DOE proposes minor changes to the Notice of Restriction on Disclosure and Use of Data in 10 CFR 600.15(b)(1), as well as corresponding changes to 10 CFR 600.15(a) and 600.15(b)(2) and (3). These changes are intended to allow for cross reference from other portions of subpart H (specifically, parts 609—Loan Guarantees for Projects that Employ Innovative Technologies and 611—Advanced Technology Vehicles Manufacturer Assistance Program) while recognizing that part 600 does not otherwise apply to loans and loan guarantees.

DOE proposes to amend 10 CFR 600.15(b)(1) to require a party submitting information to DOE, at the time of submission, to identify and assert a claim of exemption regarding information it considers to be trade secrets or commercial or financial information that is privileged or confidential such that the information would be exempt from disclosure under the Freedom of Information Act (FOIA, 5 U.S.C. 552). This claim of exemption must be made by placing the following notice on the first page of the application or other document and specifying the page or pages to be restricted: “Pages [__] of this document may contain trade secrets or commercial or financial information that is privileged or confidential and exempt from public disclosure. Such information shall be used or disclosed only for evaluation purposes or in accordance with a financial assistance or loan agreement between the submitter and the Government. The Government may use or disclose any information that is not appropriately marked or otherwise restricted, regardless of source.”

To further protect trade secrets and commercial or financial information that is privileged or confidential, DOE also proposes to add a requirement in section 600.15(b)(1) that each page containing such data must be specifically identified and marked with text that is similar to the following: “May contain trade secrets or commercial or financial information that is privileged or confidential and exempt from public disclosure.” In addition, each line or paragraph containing trade secrets or commercial or financial information that is privileged or confidential on the page or pages on which this statement appears must be marked with brackets or other clear identification, such as highlighting.

DOE acknowledges that the marking procedures set forth above may not be feasible on unalterable forms submitted through Grants.gov. In such cases only, DOE proposes that submitters include in a cover letter or the project narrative a notice containing language substantially similar to the following: “Forms [__] may contain trade secrets or commercial or financial information that is Start Printed Page 13301privileged or confidential and exempt from public disclosure. Such information shall be used or disclosed only for evaluation purposes or in accordance with a financial assistance or loan agreement between the submitter and the Government.
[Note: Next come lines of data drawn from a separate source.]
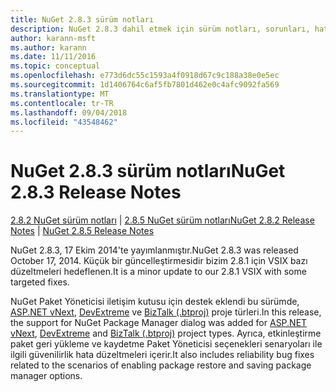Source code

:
 ```yaml
---
title: NuGet 2.8.3 sürüm notları
description: NuGet 2.8.3 dahil etmek için sürüm notları, sorunları, hata düzeltmeleri, eklenen özellikler ve dcr bilinir.
author: karann-msft
ms.author: karann
ms.date: 11/11/2016
ms.topic: conceptual
ms.openlocfilehash: e773d6dc55c1593a4f0918d67c9c188a38e0e5ec
ms.sourcegitcommit: 1d1406764c6af5fb7801d462e0c4afc9092fa569
ms.translationtype: MT
ms.contentlocale: tr-TR
ms.lasthandoff: 09/04/2018
ms.locfileid: "43548462"
---
```

# <a name="nuget-283-release-notes"></a><span data-ttu-id="f2cee-103">NuGet 2.8.3 sürüm notları</span><span class="sxs-lookup"><span data-stu-id="f2cee-103">NuGet 2.8.3 Release Notes</span></span>

<span data-ttu-id="f2cee-104">[2.8.2 NuGet sürüm notları](../release-notes/nuget-2.8.2.md) | [2.8.5 NuGet sürüm notları](../release-notes/nuget-2.8.5.md)</span><span class="sxs-lookup"><span data-stu-id="f2cee-104">[NuGet 2.8.2 Release Notes](../release-notes/nuget-2.8.2.md) | [NuGet 2.8.5 Release Notes](../release-notes/nuget-2.8.5.md)</span></span>

<span data-ttu-id="f2cee-105">NuGet 2.8.3, 17 Ekim 2014'te yayımlanmıştır.</span><span class="sxs-lookup"><span data-stu-id="f2cee-105">NuGet 2.8.3 was released October 17, 2014.</span></span> <span data-ttu-id="f2cee-106">Küçük bir güncelleştirmesidir bizim 2.8.1 için VSIX bazı düzeltmeleri hedeflenen.</span><span class="sxs-lookup"><span data-stu-id="f2cee-106">It is a minor update to our 2.8.1 VSIX with some targeted fixes.</span></span>

<span data-ttu-id="f2cee-107">NuGet Paket Yöneticisi iletişim kutusu için destek eklendi bu sürümde, [ASP.NET vNext](http://www.asp.net/vnext), [DevExtreme](http://js.devexpress.com/) ve [BizTalk (.btproj)](/biztalk/core/developing-biztalk-server-applications) proje türleri.</span><span class="sxs-lookup"><span data-stu-id="f2cee-107">In this release, the support for NuGet Package Manager dialog was added for [ASP.NET vNext](http://www.asp.net/vnext), [DevExtreme](http://js.devexpress.com/) and [BizTalk (.btproj)](/biztalk/core/developing-biztalk-server-applications) project types.</span></span> <span data-ttu-id="f2cee-108">Ayrıca, etkinleştirme paket geri yükleme ve kaydetme Paket Yöneticisi seçenekleri senaryoları ile ilgili güvenilirlik hata düzeltmeleri içerir.</span><span class="sxs-lookup"><span data-stu-id="f2cee-108">It also includes reliability bug fixes related to the scenarios of enabling package restore and saving package manager options.</span></span>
The Government may use or disclose any information that is not appropriately marked or otherwise restricted, regardless of source.” The cover letter or project narrative must also specify the particular information on such forms that the submitter believes to be trade secrets or commercial or financial information that is privileged or confidential.

DOE also proposes to amend 10 CFR 603.850 to require that the markings affixed to data for technology investment agreements that may contain trade secrets or commercial or financial information that is privileged or confidential conform to the marking requirements of 10 CFR 600.15.

DOE further proposes that the regulations implementing its loan guarantee program for projects that employ innovative technologies under Title XVII of the Energy Policy Act of 2005 (42 U.S.C. 16511-16514) cross-reference 10 CFR 600.15. These regulations are set forth at 10 CFR part 609. DOE proposes to establish the same marking requirements as described above for any information submitted through the Title XVII loan application process, including pre-applications, applications, and any additional information provided by loan applicants. Similarly, DOE proposes that the regulations implementing its Advanced Technology Vehicles Manufacturing (ATVM) Incentive Program at 10 CFR part 611 cross-reference 10 CFR 600.15. DOE already applies to the ATVM program procedures virtually identical to those proposed in this notice. DOE here proposes to establish the marking requirements described above in the program's implementing regulations.

Procedural Issues and Regulatory Review

A. Review Under Executive Order 12866

This proposed rule has been determined to be not significant for purposes of Executive Order 12866.

B. Review Under the Regulatory Flexibility Act

The Regulatory Flexibility Act (5 U.S.C. 601 et seq.) requires preparation of a final regulatory flexibility analysis (FRFA) for any rule that by law must be proposed for public comment, unless the agency certifies that the rule, if promulgated, will not have a significant economic impact on a substantial number of small entities. As required by Executive Order 13272, “Proper Consideration of Small Entities in Agency Rulemaking” 67 FR 53461 (Aug. 16, 2002), DOE published procedures and policies on February 19, 2003, to ensure that the potential impacts of its rules on small entities are properly considered during the rulemaking process. 68 FR 7990. DOE has made its procedures and policies available on the Office of the General Counsel's Web site (http://www.gc.doe.gov).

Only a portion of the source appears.